Consider asking during the interview:

  • What type of work environment makes you most productive and happy?
  • What management style are you most comfortable with?
  • How would you describe your work style?
  • What role do you play when working with a team?

Asking these questions will help you create an environment that helps fit their needs, as opposed to them simply conforming or complying with your office or workforce culture.

They can achieve their professional goals at your company

No organization enjoys turnover. To avoid it, employers should take the time to evaluate whether a potential candidate would be satisfied long-term at their company. One way to do this is by identifying a prospect’s career or professional goals.

Doing so enables employers to decipher whether their organization can nurture a candidate’s ambitions. For instance, a candidate might express they’re looking for opportunities to grow in management. This might be a problem for a company that is lean in internal hierarchies and flat in structural organization. Likewise, a candidate who desires to be a public speaker might not find fulfillment at a business that doesn’t provide a platform for them.

It will always be in an employer’s best interest to gauge their company’s alignment with a candidate's professional interests.

Consider asking during the interview:

  • What are your career goals?
  • Where do you see yourself five years from now?
  • What professional skills would you like to hone?
  • How can a company help you develop professionally?

They’re passionate about the work that they do

A big part of deciding whether someone is the right fit for a role is getting a good sense of their interest in working with your company. Employers want employees who care deeply about their work.

Often, a hiring manager can take note of this by paying close attention to how a candidate answers questions during an interview.

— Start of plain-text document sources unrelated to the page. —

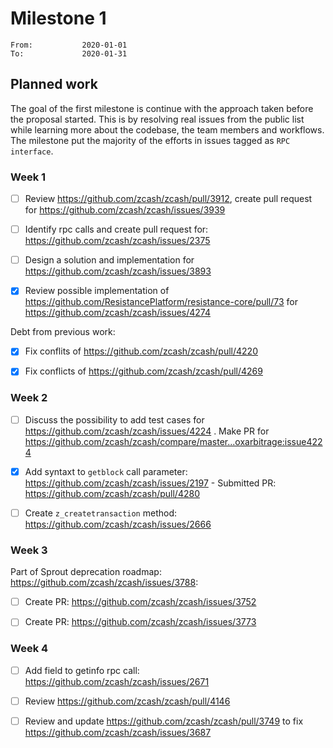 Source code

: # Milestone 1

```
From:           2020-01-01
To:             2020-01-31
```

## Planned work

The goal of the first milestone is continue with the approach taken before the proposal started. This is by resolving real issues from the public list while learning more about the codebase, the team members and workflows. The milestone put the majority of the efforts in issues tagged as `RPC interface`.

### Week 1

- [ ] Review https://github.com/zcash/zcash/pull/3912, create pull request for https://github.com/zcash/zcash/issues/3939 

- [ ] Identify rpc calls and create pull request for: https://github.com/zcash/zcash/issues/2375

- [ ] Design a solution and implementation for https://github.com/zcash/zcash/issues/3893

- [x] Review possible implementation of https://github.com/ResistancePlatform/resistance-core/pull/73 for https://github.com/zcash/zcash/issues/4274 

Debt from previous work:

- [x] Fix conflits of https://github.com/zcash/zcash/pull/4220

- [x] Fix conflicts of https://github.com/zcash/zcash/pull/4269
 
### Week 2

- [ ] Discuss the possibility to add test cases for https://github.com/zcash/zcash/issues/4224 . Make PR for https://github.com/zcash/zcash/compare/master...oxarbitrage:issue4224

- [x] Add syntaxt to `getblock` call parameter: https://github.com/zcash/zcash/issues/2197 - Submitted PR: https://github.com/zcash/zcash/pull/4280

- [ ] Create `z_createtransaction` method: https://github.com/zcash/zcash/issues/2666


### Week 3

Part of Sprout deprecation roadmap: https://github.com/zcash/zcash/issues/3788:

- [ ] Create PR: https://github.com/zcash/zcash/issues/3752

- [ ] Create PR:  https://github.com/zcash/zcash/issues/3773

### Week 4

- [ ] Add field to getinfo rpc call: https://github.com/zcash/zcash/issues/2671

- [ ] Review https://github.com/zcash/zcash/pull/4146

- [ ] Review and update https://github.com/zcash/zcash/pull/3749 to fix https://github.com/zcash/zcash/issues/3687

It’s a common misconception that an enthusiastic candidate solely shows interest through body language, tone, engagement, attentiveness and more. Again, it’s important to recognize diversity in all of its forms. Not everyone shows excitement in the same ways, so consider the candidate’s answers to the following questions instead of just the traditional tell-tale signs listed above:

Consider asking during the interview:

  • What excites you about your field of work?
  • Is there anything particular you're interested in at our company?
  • Describe a project you were most proud of and why?
  • What in particular about this role do you find interesting?

They challenge your thinking

Diversity of thought is a big differentiator when it comes to driving innovation within an organization. And the hiring process is the perfect time to recruit for it.

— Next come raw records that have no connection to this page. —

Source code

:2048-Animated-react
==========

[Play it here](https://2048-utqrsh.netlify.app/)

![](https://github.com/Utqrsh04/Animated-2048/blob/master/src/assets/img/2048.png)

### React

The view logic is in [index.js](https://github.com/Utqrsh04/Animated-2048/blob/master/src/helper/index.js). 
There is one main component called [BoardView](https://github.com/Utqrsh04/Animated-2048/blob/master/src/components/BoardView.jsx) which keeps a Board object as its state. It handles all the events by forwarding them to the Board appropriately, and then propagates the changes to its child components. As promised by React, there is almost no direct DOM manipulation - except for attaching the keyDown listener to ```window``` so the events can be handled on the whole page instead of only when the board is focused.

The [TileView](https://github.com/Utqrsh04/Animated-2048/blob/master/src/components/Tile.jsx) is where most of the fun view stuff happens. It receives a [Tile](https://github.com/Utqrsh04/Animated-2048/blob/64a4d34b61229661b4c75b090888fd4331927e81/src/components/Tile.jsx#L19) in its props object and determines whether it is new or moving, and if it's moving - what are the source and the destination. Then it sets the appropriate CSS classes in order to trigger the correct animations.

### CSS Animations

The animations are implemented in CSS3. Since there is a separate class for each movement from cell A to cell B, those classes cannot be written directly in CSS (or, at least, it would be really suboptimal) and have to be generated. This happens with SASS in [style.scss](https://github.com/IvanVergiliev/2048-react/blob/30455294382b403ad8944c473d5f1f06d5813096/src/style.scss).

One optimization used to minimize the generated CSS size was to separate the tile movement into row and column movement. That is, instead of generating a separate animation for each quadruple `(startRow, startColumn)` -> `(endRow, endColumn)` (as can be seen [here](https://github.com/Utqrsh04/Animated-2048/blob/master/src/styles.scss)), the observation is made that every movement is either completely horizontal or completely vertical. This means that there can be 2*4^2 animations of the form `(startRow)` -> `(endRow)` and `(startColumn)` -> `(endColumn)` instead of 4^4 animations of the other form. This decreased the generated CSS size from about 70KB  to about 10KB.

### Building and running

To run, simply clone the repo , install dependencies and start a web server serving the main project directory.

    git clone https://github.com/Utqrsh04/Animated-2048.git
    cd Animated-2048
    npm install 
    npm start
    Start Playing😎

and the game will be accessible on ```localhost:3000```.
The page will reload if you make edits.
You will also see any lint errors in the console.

A candidate that brings good ideas to the table will always be an asset to any team. Moreover, a candidate who also challenges the status quo will help revolutionize the way things are done.

Employers should keep a special eye out for prospects who show a sharp mindset for moving the company forward.

Things to consider during the interview:

  • Did the candidate share new ideas you hadn’t thought of before?
  • Does a candidate share a background/experience that would add to your team?
  • Did the candidate challenge your thinking on a particular topic?

Determining a good fit for a role and your company is no easy task. Employers can navigate this challenging process by proactively gauging a candidate’s knowledge, unique perspective and personal goals during the interview.